Supplied material Start Marker
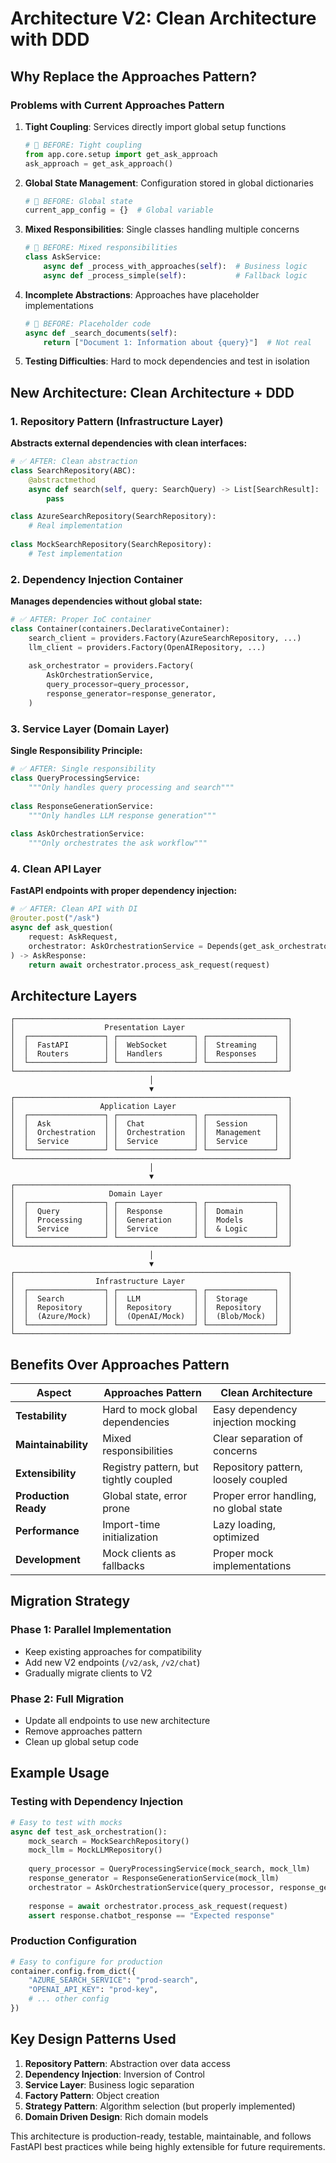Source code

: # Architecture V2: Clean Architecture with DDD

## Why Replace the Approaches Pattern?

### Problems with Current Approaches Pattern

1. **Tight Coupling**: Services directly import global setup functions
   ```python
   # 🚫 BEFORE: Tight coupling
   from app.core.setup import get_ask_approach
   ask_approach = get_ask_approach()
   ```

2. **Global State Management**: Configuration stored in global dictionaries
   ```python
   # 🚫 BEFORE: Global state
   current_app_config = {}  # Global variable
   ```

3. **Mixed Responsibilities**: Single classes handling multiple concerns
   ```python
   # 🚫 BEFORE: Mixed responsibilities
   class AskService:
       async def _process_with_approaches(self):  # Business logic
       async def _process_simple(self):           # Fallback logic
   ```

4. **Incomplete Abstractions**: Approaches have placeholder implementations
   ```python
   # 🚫 BEFORE: Placeholder code
   async def _search_documents(self): 
       return ["Document 1: Information about {query}"]  # Not real
   ```

5. **Testing Difficulties**: Hard to mock dependencies and test in isolation

## New Architecture: Clean Architecture + DDD

### 1. Repository Pattern (Infrastructure Layer)

**Abstracts external dependencies with clean interfaces:**

```python
# ✅ AFTER: Clean abstraction
class SearchRepository(ABC):
    @abstractmethod
    async def search(self, query: SearchQuery) -> List[SearchResult]:
        pass

class AzureSearchRepository(SearchRepository):
    # Real implementation
    
class MockSearchRepository(SearchRepository):
    # Test implementation
```

### 2. Dependency Injection Container

**Manages dependencies without global state:**

```python
# ✅ AFTER: Proper IoC container
class Container(containers.DeclarativeContainer):
    search_client = providers.Factory(AzureSearchRepository, ...)
    llm_client = providers.Factory(OpenAIRepository, ...)
    
    ask_orchestrator = providers.Factory(
        AskOrchestrationService,
        query_processor=query_processor,
        response_generator=response_generator,
    )
```

### 3. Service Layer (Domain Layer)

**Single Responsibility Principle:**

```python
# ✅ AFTER: Single responsibility
class QueryProcessingService:
    """Only handles query processing and search"""
    
class ResponseGenerationService:
    """Only handles LLM response generation"""
    
class AskOrchestrationService:
    """Only orchestrates the ask workflow"""
```

### 4. Clean API Layer

**FastAPI endpoints with proper dependency injection:**

```python
# ✅ AFTER: Clean API with DI
@router.post("/ask")
async def ask_question(
    request: AskRequest,
    orchestrator: AskOrchestrationService = Depends(get_ask_orchestrator)
) -> AskResponse:
    return await orchestrator.process_ask_request(request)
```

## Architecture Layers

```
┌─────────────────────────────────────────────────────────────┐
│                    Presentation Layer                       │
│  ┌─────────────────┐ ┌─────────────────┐ ┌───────────────┐  │
│  │  FastAPI        │ │  WebSocket      │ │  Streaming    │  │
│  │  Routers        │ │  Handlers       │ │  Responses    │  │
│  └─────────────────┘ └─────────────────┘ └───────────────┘  │
└─────────────────────────────────────────────────────────────┘
                               │
                               ▼
┌─────────────────────────────────────────────────────────────┐
│                   Application Layer                         │
│  ┌─────────────────┐ ┌─────────────────┐ ┌───────────────┐  │
│  │  Ask            │ │  Chat           │ │  Session      │  │
│  │  Orchestration  │ │  Orchestration  │ │  Management   │  │
│  │  Service        │ │  Service        │ │  Service      │  │
│  └─────────────────┘ └─────────────────┘ └───────────────┘  │
└─────────────────────────────────────────────────────────────┘
                               │
                               ▼
┌─────────────────────────────────────────────────────────────┐
│                     Domain Layer                            │
│  ┌─────────────────┐ ┌─────────────────┐ ┌───────────────┐  │
│  │  Query          │ │  Response       │ │  Domain       │  │
│  │  Processing     │ │  Generation     │ │  Models       │  │
│  │  Service        │ │  Service        │ │  & Logic      │  │
│  └─────────────────┘ └─────────────────┘ └───────────────┘  │
└─────────────────────────────────────────────────────────────┘
                               │
                               ▼
┌─────────────────────────────────────────────────────────────┐
│                  Infrastructure Layer                       │
│  ┌─────────────────┐ ┌─────────────────┐ ┌───────────────┐  │
│  │  Search         │ │  LLM            │ │  Storage      │  │
│  │  Repository     │ │  Repository     │ │  Repository   │  │
│  │  (Azure/Mock)   │ │  (OpenAI/Mock)  │ │  (Blob/Mock)  │  │
│  └─────────────────┘ └─────────────────┘ └───────────────┘  │
└─────────────────────────────────────────────────────────────┘
```

## Benefits Over Approaches Pattern

| Aspect | Approaches Pattern | Clean Architecture |
|--------|-------------------|-------------------|
| **Testability** | Hard to mock global dependencies | Easy dependency injection mocking |
| **Maintainability** | Mixed responsibilities | Clear separation of concerns |
| **Extensibility** | Registry pattern, but tightly coupled | Repository pattern, loosely coupled |
| **Production Ready** | Global state, error prone | Proper error handling, no global state |
| **Performance** | Import-time initialization | Lazy loading, optimized |
| **Development** | Mock clients as fallbacks | Proper mock implementations |

## Migration Strategy

### Phase 1: Parallel Implementation
- Keep existing approaches for compatibility
- Add new V2 endpoints (`/v2/ask`, `/v2/chat`)
- Gradually migrate clients to V2

### Phase 2: Full Migration
- Update all endpoints to use new architecture
- Remove approaches pattern
- Clean up global setup code

## Example Usage

### Testing with Dependency Injection
```python
# Easy to test with mocks
async def test_ask_orchestration():
    mock_search = MockSearchRepository()
    mock_llm = MockLLMRepository()
    
    query_processor = QueryProcessingService(mock_search, mock_llm)
    response_generator = ResponseGenerationService(mock_llm)
    orchestrator = AskOrchestrationService(query_processor, response_generator)
    
    response = await orchestrator.process_ask_request(request)
    assert response.chatbot_response == "Expected response"
```

### Production Configuration
```python
# Easy to configure for production
container.config.from_dict({
    "AZURE_SEARCH_SERVICE": "prod-search",
    "OPENAI_API_KEY": "prod-key",
    # ... other config
})
```

## Key Design Patterns Used

1. **Repository Pattern**: Abstraction over data access
2. **Dependency Injection**: Inversion of Control
3. **Service Layer**: Business logic separation
4. **Factory Pattern**: Object creation
5. **Strategy Pattern**: Algorithm selection (but properly implemented)
6. **Domain Driven Design**: Rich domain models

This architecture is production-ready, testable, maintainable, and follows FastAPI best practices while being highly extensible for future requirements.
Supplied material End Marker
Task |
Your copy should hold every record word for word and none of the pictures.

Problem solution |
Source code

: # Architecture V2: Clean Architecture with DDD

## Why Replace the Approaches Pattern?

### Problems with Current Approaches Pattern

1. **Tight Coupling**: Services directly import global setup functions
   ```python
   # 🚫 BEFORE: Tight coupling
   from app.core.setup import get_ask_approach
   ask_approach = get_ask_approach()
   ```

2. **Global State Management**: Configuration stored in global dictionaries
   ```python
   # 🚫 BEFORE: Global state
   current_app_config = {}  # Global variable
   ```

3. **Mixed Responsibilities**: Single classes handling multiple concerns
   ```python
   # 🚫 BEFORE: Mixed responsibilities
   class AskService:
       async def _process_with_approaches(self):  # Business logic
       async def _process_simple(self):           # Fallback logic
   ```

4. **Incomplete Abstractions**: Approaches have placeholder implementations
   ```python
   # 🚫 BEFORE: Placeholder code
   async def _search_documents(self): 
       return ["Document 1: Information about {query}"]  # Not real
   ```

5. **Testing Difficulties**: Hard to mock dependencies and test in isolation

## New Architecture: Clean Architecture + DDD

### 1. Repository Pattern (Infrastructure Layer)

**Abstracts external dependencies with clean interfaces:**

```python
# ✅ AFTER: Clean abstraction
class SearchRepository(ABC):
    @abstractmethod
    async def search(self, query: SearchQuery) -> List[SearchResult]:
        pass

class AzureSearchRepository(SearchRepository):
    # Real implementation
    
class MockSearchRepository(SearchRepository):
    # Test implementation
```

### 2. Dependency Injection Container

**Manages dependencies without global state:**

```python
# ✅ AFTER: Proper IoC container
class Container(containers.DeclarativeContainer):
    search_client = providers.Factory(AzureSearchRepository, ...)
    llm_client = providers.Factory(OpenAIRepository, ...)
    
    ask_orchestrator = providers.Factory(
        AskOrchestrationService,
        query_processor=query_processor,
        response_generator=response_generator,
    )
```

### 3. Service Layer (Domain Layer)

**Single Responsibility Principle:**

```python
# ✅ AFTER: Single responsibility
class QueryProcessingService:
    """Only handles query processing and search"""
    
class ResponseGenerationService:
    """Only handles LLM response generation"""
    
class AskOrchestrationService:
    """Only orchestrates the ask workflow"""
```

### 4. Clean API Layer

**FastAPI endpoints with proper dependency injection:**

```python
# ✅ AFTER: Clean API with DI
@router.post("/ask")
async def ask_question(
    request: AskRequest,
    orchestrator: AskOrchestrationService = Depends(get_ask_orchestrator)
) -> AskResponse:
    return await orchestrator.process_ask_request(request)
```

## Architecture Layers

```
┌─────────────────────────────────────────────────────────────┐
│                    Presentation Layer                       │
│  ┌─────────────────┐ ┌─────────────────┐ ┌───────────────┐  │
│  │  FastAPI        │ │  WebSocket      │ │  Streaming    │  │
│  │  Routers        │ │  Handlers       │ │  Responses    │  │
│  └─────────────────┘ └─────────────────┘ └───────────────┘  │
└─────────────────────────────────────────────────────────────┘
                               │
                               ▼
┌─────────────────────────────────────────────────────────────┐
│                   Application Layer                         │
│  ┌─────────────────┐ ┌─────────────────┐ ┌───────────────┐  │
│  │  Ask            │ │  Chat           │ │  Session      │  │
│  │  Orchestration  │ │  Orchestration  │ │  Management   │  │
│  │  Service        │ │  Service        │ │  Service      │  │
│  └─────────────────┘ └─────────────────┘ └───────────────┘  │
└─────────────────────────────────────────────────────────────┘
                               │
                               ▼
┌─────────────────────────────────────────────────────────────┐
│                     Domain Layer                            │
│  ┌─────────────────┐ ┌─────────────────┐ ┌───────────────┐  │
│  │  Query          │ │  Response       │ │  Domain       │  │
│  │  Processing     │ │  Generation     │ │  Models       │  │
│  │  Service        │ │  Service        │ │  & Logic      │  │
│  └─────────────────┘ └─────────────────┘ └───────────────┘  │
└─────────────────────────────────────────────────────────────┘
                               │
                               ▼
┌─────────────────────────────────────────────────────────────┐
│                  Infrastructure Layer                       │
│  ┌─────────────────┐ ┌─────────────────┐ ┌───────────────┐  │
│  │  Search         │ │  LLM            │ │  Storage      │  │
│  │  Repository     │ │  Repository     │ │  Repository   │  │
│  │  (Azure/Mock)   │ │  (OpenAI/Mock)  │ │  (Blob/Mock)  │  │
│  └─────────────────┘ └─────────────────┘ └───────────────┘  │
└─────────────────────────────────────────────────────────────┘
```

## Benefits Over Approaches Pattern

| Aspect | Approaches Pattern | Clean Architecture |
|--------|-------------------|-------------------|
| **Testability** | Hard to mock global dependencies | Easy dependency injection mocking |
| **Maintainability** | Mixed responsibilities | Clear separation of concerns |
| **Extensibility** | Registry pattern, but tightly coupled | Repository pattern, loosely coupled |
| **Production Ready** | Global state, error prone | Proper error handling, no global state |
| **Performance** | Import-time initialization | Lazy loading, optimized |
| **Development** | Mock clients as fallbacks | Proper mock implementations |

## Migration Strategy

### Phase 1: Parallel Implementation
- Keep existing approaches for compatibility
- Add new V2 endpoints (`/v2/ask`, `/v2/chat`)
- Gradually migrate clients to V2

### Phase 2: Full Migration
- Update all endpoints to use new architecture
- Remove approaches pattern
- Clean up global setup code

## Example Usage

### Testing with Dependency Injection
```python
# Easy to test with mocks
async def test_ask_orchestration():
    mock_search = MockSearchRepository()
    mock_llm = MockLLMRepository()
    
    query_processor = QueryProcessingService(mock_search, mock_llm)
    response_generator = ResponseGenerationService(mock_llm)
    orchestrator = AskOrchestrationService(query_processor, response_generator)
    
    response = await orchestrator.process_ask_request(request)
    assert response.chatbot_response == "Expected response"
```

### Production Configuration
```python
# Easy to configure for production
container.config.from_dict({
    "AZURE_SEARCH_SERVICE": "prod-search",
    "OPENAI_API_KEY": "prod-key",
    # ... other config
})
```

## Key Design Patterns Used

1. **Repository Pattern**: Abstraction over data access
2. **Dependency Injection**: Inversion of Control
3. **Service Layer**: Business logic separation
4. **Factory Pattern**: Object creation
5. **Strategy Pattern**: Algorithm selection (but properly implemented)
6. **Domain Driven Design**: Rich domain models

This architecture is production-ready, testable, maintainable, and follows FastAPI best practices while being highly extensible for future requirements.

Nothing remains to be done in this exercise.